Although NI hardware and software have become cornerstones of our research work, they have not featured strongly in our teaching. Students who study modules taught by research staff often use NI hardware and prewritten LabVIEW executables in their lab experiments. However, until recently, we did not directly teach LabVIEW programming to our undergraduate students.


To best prepare undergraduates for industry and advanced research, it is vital that universities expose students to the tools and techniques they may encounter throughout their future careers. With the growing trend towards software-defined instrumentation and control systems, and the fact that LabVIEW is the industry-standard within this field, it has been apparent for some time that we needed to introduce a module to teach LabVIEW programming to our students, whilst presenting them with real-world challenges to overcome.


Development of the School’s First Module Based on LabVIEW

Until recently, we implemented the control and monitoring algorithms taught in our mechatronic module in text-based programming languages such as assembler, C and


We wanted to create a new, engaging lab experiment, so our students could gain practical experience with common mechatronic components and techniques. As Loughborough is renowned for its engineering and sporting achievements, it seemed fitting to combine the two. As such, we introduced the Robotic Table Football (RTFB) lab challenge. RTFB incorporated a table with raised sides to form a football (soccer) pitch, with a goal at one end. A plastic disc on the table represents the football, whilst a number of aluminium cylinders represented the opposition players.



We mounted a webcam above the table, to deliver a birds-eye view of the pitch. The student teams had to process the video streams to identify and locate the positions of the players and the ball. Subsequently, the students use this information to calculate a clear, vector shot-path to the goal, whilst intelligently avoiding the randomly positioned players.


The students then designed and programmed a kicker—a mechanical actuator, mounted to an X-Y motion stage. The students designed control strategies that could move the kicker to the appropriate position on the pitch before taking a shot at the goal.


With little money or time, we built a set of basic RTFB rigs by manufacturing components in house. We needed this initial, low-cost solution as a stopgap until we had funding to develop higher quality rigs. At that time, a preprogrammed microchip PIC, which communicated with a host PC through an RS232 serial interface, controlled the kicker. The students developed Visual Basic code that acted in a supervisory, SCADA, capacity.



However, with this initial RTFB rig, students were not gaining exposure to industry-grade equipment that they would encounter in their future careers. Therefore, in 2013, when funding became available, we redesigned the rigs using commercial microstepping drives, high-precision lead screws, ceramic-coated slides, high-quality linear bearings, incremental encoders, and machine vision cameras.
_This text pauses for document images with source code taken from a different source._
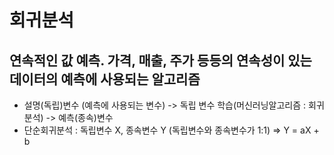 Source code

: # 회귀분석
##  연속적인 값 예측. 가격, 매출, 주가 등등의 연속성이 있는 데이터의 예측에 사용되는 알고리즘
* 설명(독립)변수 (예측에 사용되는 변수) -> 독립 변수 학습(머신러닝알고리즘 : 회귀분석) -> 예측(종속)변수 
* 단순회귀분석 : 독립변수 X, 종속변수 Y (독립변수와 종속변수가 1:1) => Y = aX + b
 

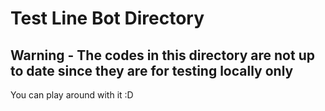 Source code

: # Test Line Bot Directory
## Warning - The codes in this directory are not up to date since they are for testing locally only
You can play around with it :D
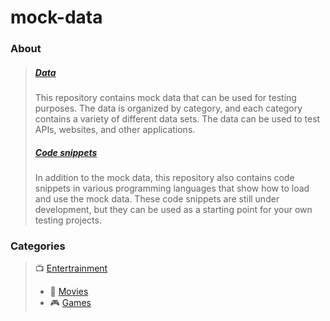 # mock-data

### About
> ##### [Data](./data)
> This repository contains mock data that can be used for testing purposes.
> The data is organized by category, and each category contains a variety of different data sets.
> The data can be used to test APIs, websites, and other applications.
>
> ##### [Code snippets](./snippets)
> In addition to the mock data, this repository also contains code snippets in various programming languages that show how to load and use the mock data. 
> These code snippets are still under development, but they can be used as a starting point for your own testing projects.

### Categories
> 📺 [Entertrainment](./data/entertrainment)
> - 🍿 [Movies](./data/entertrainment/movies)
> - 🎮 [Games](./data/entertrainment/games)
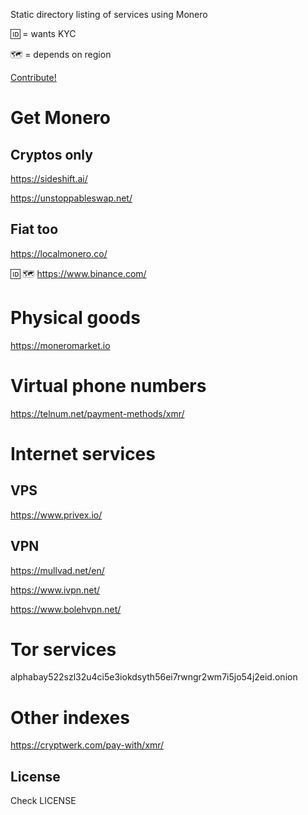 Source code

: <link href="https://fonts.googleapis.com/css?family=Ubuntu+Mono" rel="stylesheet">

Static directory listing of services using Monero

:id: = wants KYC

:world_map: = depends on region 

[Contribute!](https://github.com/tackingcapital/xmr.market)

# Get Monero

## Cryptos only

<https://sideshift.ai/>

<https://unstoppableswap.net/>


## Fiat too

<https://localmonero.co/>

:id: :world_map: <https://www.binance.com/> 


# Physical goods

<https://moneromarket.io>

# Virtual phone numbers

<https://telnum.net/payment-methods/xmr/>

# Internet services

## VPS

<https://www.privex.io/>

## VPN

<https://mullvad.net/en/>

<https://www.ivpn.net/>

<https://www.bolehvpn.net/>

# Tor services

alphabay522szl32u4ci5e3iokdsyth56ei7rwngr2wm7i5jo54j2eid.onion

# Other indexes

<https://cryptwerk.com/pay-with/xmr/>

## License

Check LICENSE
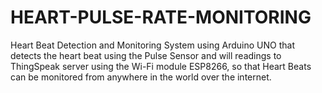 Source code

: # HEART-PULSE-RATE-MONITORING
Heart Beat Detection and Monitoring System using Arduino UNO that detects the heart beat using the Pulse Sensor and will  readings to ThingSpeak server using the Wi-Fi module ESP8266, so that Heart Beats can be monitored from anywhere in the world over the internet.
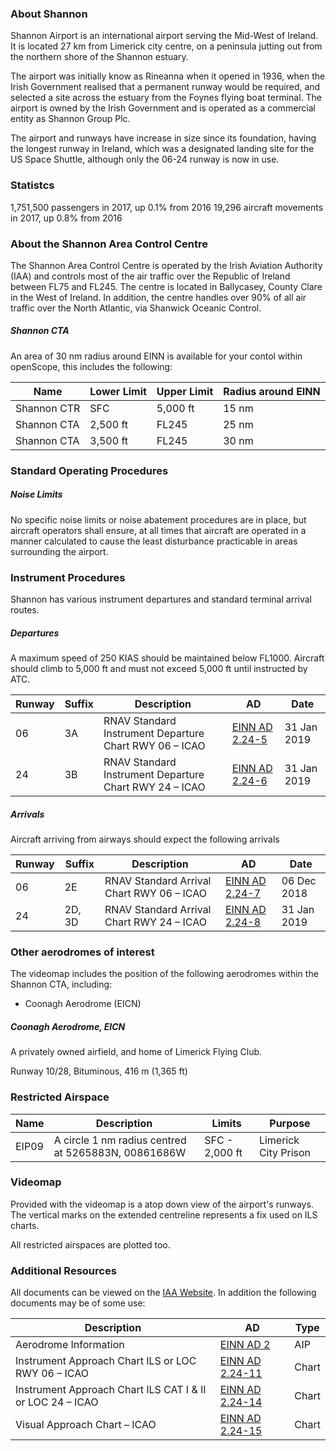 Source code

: 
### About Shannon
Shannon Airport is an international airport serving the Mid-West of Ireland. It is located 27 km from Limerick city centre, on a peninsula jutting out from the northern shore of the Shannon estuary.

The airport was initially know as Rineanna when it opened in 1936, when the Irish Government realised that a permanent runway would be required, and selected a site across the estuary from the Foynes flying boat terminal. The airport is owned by the Irish Government and is operated as a commercial entity as Shannon Group Plc.

The airport and runways have increase in size since its foundation, having the longest runway in Ireland, which was a designated landing site for the US Space Shuttle, although only the 06-24 runway is now in use. 

### Statistcs
1,751,500 passengers in 2017, up 0.1% from 2016
19,296 aircraft movements in 2017, up 0.8% from 2016

### About the Shannon Area Control Centre
The Shannon Area Control Centre is operated by the Irish Aviation Authority (IAA) and controls most of the air traffic over the Republic of Ireland between FL75 and FL245. The centre is located in Ballycasey, County Clare in the West of Ireland. In addition, the centre handles over 90% of all air traffic over the North Atlantic, via Shanwick Oceanic Control.

##### Shannon CTA
An area of 30 nm radius around EINN is available for your contol within openScope, this includes the following:

| Name | Lower Limit | Upper Limit | Radius around EINN |
| --- | -- | --- | --- |
| Shannon CTR | SFC | 5,000 ft | 15 nm |
| Shannon CTA | 2,500 ft | FL245 | 25 nm |
| Shannon CTA | 3,500 ft | FL245 | 30 nm |

### Standard Operating Procedures
##### Noise Limits
No specific noise limits or noise abatement procedures are in place, but aircraft operators shall ensure, at all times that aircraft are operated in a manner calculated to cause the least disturbance practicable in areas surrounding the airport.

### Instrument Procedures
Shannon has various instrument departures and standard terminal arrival routes.

##### Departures
A maximum speed of 250 KIAS should be maintained below FL1000. Aircraft should climb to 5,000 ft and must not exceed 5,000 ft until instructed by ATC.

| Runway | Suffix | Description | AD | Date |
| -- | -- | -- | -- | -- |
| 06 | 3A | RNAV Standard Instrument Departure Chart RWY 06 – ICAO | [EINN AD 2.24-5](http://iaip.iaa.ie/iaip/Published%20Files/AIP%20Files/AD/Chart%20Files/EINN/EI_AD_2_EINN_24-5_en.pdf) | 31 Jan 2019 |
| 24 | 3B | RNAV Standard Instrument Departure Chart RWY 24 – ICAO | [EINN AD 2.24-6](http://iaip.iaa.ie/iaip/Published%20Files/AIP%20Files/AD/Chart%20Files/EINN/EI_AD_2_EINN_24-6_en.pdf) | 31 Jan 2019 |

##### Arrivals
Aircraft arriving from airways should expect the following arrivals

| Runway | Suffix | Description | AD | Date |
| -- | -- | -- | -- | -- |
| 06 | 2E | RNAV Standard Arrival Chart RWY 06 – ICAO | [EINN AD 2.24-7](http://iaip.iaa.ie/iaip/Published%20Files/AIP%20Files/AD/Chart%20Files/EINN/EI_AD_2_EINN_24-7_en.pdf) | 06 Dec 2018 |
| 24 | 2D, 3D | RNAV Standard Arrival Chart RWY 24 – ICAO | [EINN AD 2.24-8](http://iaip.iaa.ie/iaip/Published%20Files/AIP%20Files/AD/Chart%20Files/EINN/EI_AD_2_EINN_24-8_en.pdf) | 31 Jan 2019 |

### Other aerodromes of interest
The videomap includes the position of the following aerodromes within the Shannon CTA, including:
* Coonagh Aerodrome (EICN)

##### Coonagh Aerodrome, EICN
A privately owned airfield, and home of Limerick Flying Club.

Runway 10/28, Bituminous, 416 m (1,365 ft)

### Restricted Airspace

| Name | Description | Limits | Purpose |
| -- | -- | -- | -- |
| EIP09| A circle 1 nm radius centred at 5265883N, 00861686W| SFC - 2,000 ft | Limerick City Prison |

### Videomap
Provided with the videomap is a atop down view of the airport's runways. The vertical marks on the  extended centreline represents a fix used on ILS charts.

All restricted airspaces are plotted too.

### Additional Resources
All documents can be viewed on the [IAA Website](http://iaip.iaa.ie/iaip/IAIP_Frame_CD.htm). In addition the following documents may be of some use:

| Description | AD | Type |
| -- | -- | -- |
| Aerodrome Information | [EINN AD 2](http://iaip.iaa.ie/iaip/Published%20Files/AIP%20Files/AD/EI_AD_2_EINN_EN.pdf) | AIP | 
| Instrument Approach Chart ILS or LOC RWY 06 – ICAO | [EINN AD 2.24-11](http://iaip.iaa.ie/iaip/Published%20Files/AIP%20Files/AD/Chart%20Files/EINN/EI_AD_2_EINN_24-11_en.pdf) | Chart |
| Instrument Approach Chart ILS CAT I & II or LOC 24 – ICAO | [EINN AD 2.24-14](http://iaip.iaa.ie/iaip/Published%20Files/AIP%20Files/AD/Chart%20Files/EINN/EI_AD_2_EINN_24-14_en.pdf) | Chart |
| Visual Approach Chart – ICAO | [EINN AD 2.24-15](http://iaip.iaa.ie/iaip/Published%20Files/AIP%20Files/AD/Chart%20Files/EINN/EI_AD_2_EINN_24-15_en.pdf) | Chart |
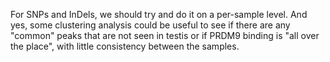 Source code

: For SNPs and InDels, we should try and do it on a per-sample level. And yes, some clustering analysis could be useful to see if there are any "common" peaks that are not seen in testis or if PRDM9 binding is "all over the place", with little consistency between the samples.
<!--stackedit_data:
eyJoaXN0b3J5IjpbNDI2ODk4MzYyXX0=
--> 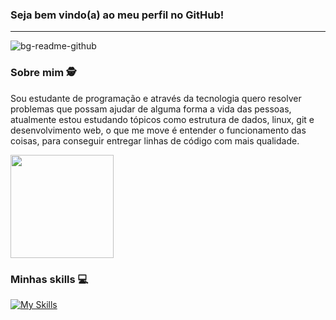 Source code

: ### Seja bem vindo(a) ao meu perfil no GitHub!  
<hr>

![bg-readme-github](https://github.com/luizbrito6/luizbrito6/assets/112624030/548d323e-37c4-4f0c-b037-d0baab0ffdeb)





### Sobre mim 🕵️
Sou estudante de programação e através da tecnologia quero resolver problemas que possam ajudar de alguma forma a vida das pessoas, atualmente estou estudando tópicos como estrutura de dados, linux, git e desenvolvimento web, o que me move é entender o funcionamento das coisas, para conseguir entregar linhas de código com mais qualidade. 

 <img height="165em" src="https://github-readme-stats.vercel.app/api?username=luizbrito6&show_icons=true&theme=dark&include_all_commits=true&count_private=true"/>
 
### Minhas skills 💻

[![My Skills](https://skillicons.dev/icons?i=js,html,css,azure,figma,git,github,sass,tailwind,styledcomponents,docker,linux)](https://skillicons.dev)
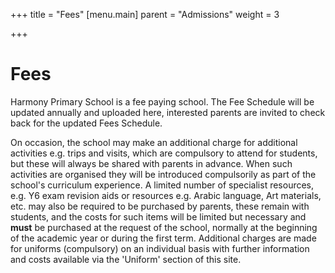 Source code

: +++
title = "Fees"
[menu.main]
parent = "Admissions"
weight = 3

+++
# Fees

Harmony Primary School is a fee paying school. The Fee Schedule will be updated annually and uploaded here, interested parents are invited to check back for the updated Fees Schedule.

On occasion, the school may make an additional charge for additional activities e.g. trips and visits, which are compulsory to attend for students, but these will always be shared with parents in advance. When such activities are organised they will be introduced compulsorily as part of the school's curriculum experience. A limited number of specialist resources, e.g. Y6 exam revision aids or resources e.g. Arabic language, Art materials, etc. may also be required to be purchased by parents, these remain with students, and the costs for such items will be limited but necessary and **must** be purchased at the request of the school, normally at the beginning of the academic year or during the first term. Additional charges are made for uniforms (compulsory) on an individual basis with further information and costs available via the 'Uniform' section of this site.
A secondary goal of the redesigned RTBF rigs was to reduce the amount of time students spent on coding, empowering them to focus on design and experimentation. In light of the success of our research groups, LabVIEW was an obvious software choice. LabVIEW delivers advanced analysis and signal processing libraries, powerful image processing functions, highly customisable user interfaces, and easily scalable software architectures. Essentially, LabVIEW delivered everything we needed to boost student productivity.


However, computational hardware was initially more problematic, as we had very strict requirements. We needed a powerful, flexible, and industrially relevant embedded controller that was also inexpensive and student-friendly. Fortunately, one month into our redesign, NI released the myRIO embedded controller, which perfectly suited our needs.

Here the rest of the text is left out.